[Stored data]
•••••

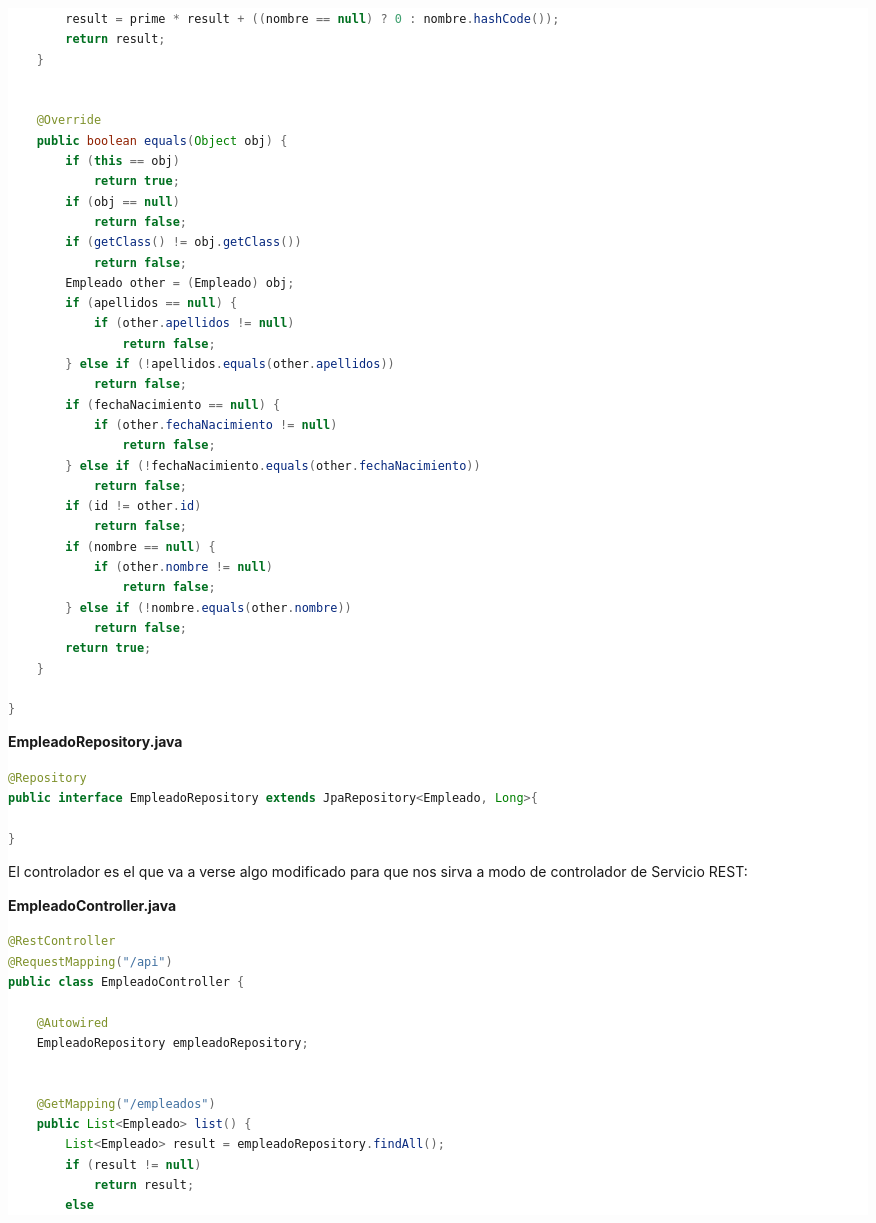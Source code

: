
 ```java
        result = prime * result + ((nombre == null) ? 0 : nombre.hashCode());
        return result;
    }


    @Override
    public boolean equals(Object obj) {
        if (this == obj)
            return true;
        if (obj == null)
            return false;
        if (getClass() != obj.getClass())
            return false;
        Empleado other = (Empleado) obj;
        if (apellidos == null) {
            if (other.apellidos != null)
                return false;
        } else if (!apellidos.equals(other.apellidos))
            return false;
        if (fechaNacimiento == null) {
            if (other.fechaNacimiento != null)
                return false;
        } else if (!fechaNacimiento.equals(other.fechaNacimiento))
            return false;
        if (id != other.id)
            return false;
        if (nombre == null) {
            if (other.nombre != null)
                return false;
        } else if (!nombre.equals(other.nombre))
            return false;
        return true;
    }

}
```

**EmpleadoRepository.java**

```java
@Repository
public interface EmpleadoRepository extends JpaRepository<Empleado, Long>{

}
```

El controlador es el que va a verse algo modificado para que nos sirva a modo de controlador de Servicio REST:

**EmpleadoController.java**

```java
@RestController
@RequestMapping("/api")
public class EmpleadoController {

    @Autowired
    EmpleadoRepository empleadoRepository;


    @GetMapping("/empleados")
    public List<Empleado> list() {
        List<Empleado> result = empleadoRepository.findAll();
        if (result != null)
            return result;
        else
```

•••••

• **What the task requires**
Scan the data above for the word "null". Copy every line in which it is found.

• **Exercise output**
        result = prime * result + ((nombre == null) ? 0 : nombre.hashCode());
        if (obj == null)
        if (apellidos == null) {
            if (other.apellidos != null)
        if (fechaNacimiento == null) {
            if (other.fechaNacimiento != null)
        if (nombre == null) {
            if (other.nombre != null)
        if (result != null)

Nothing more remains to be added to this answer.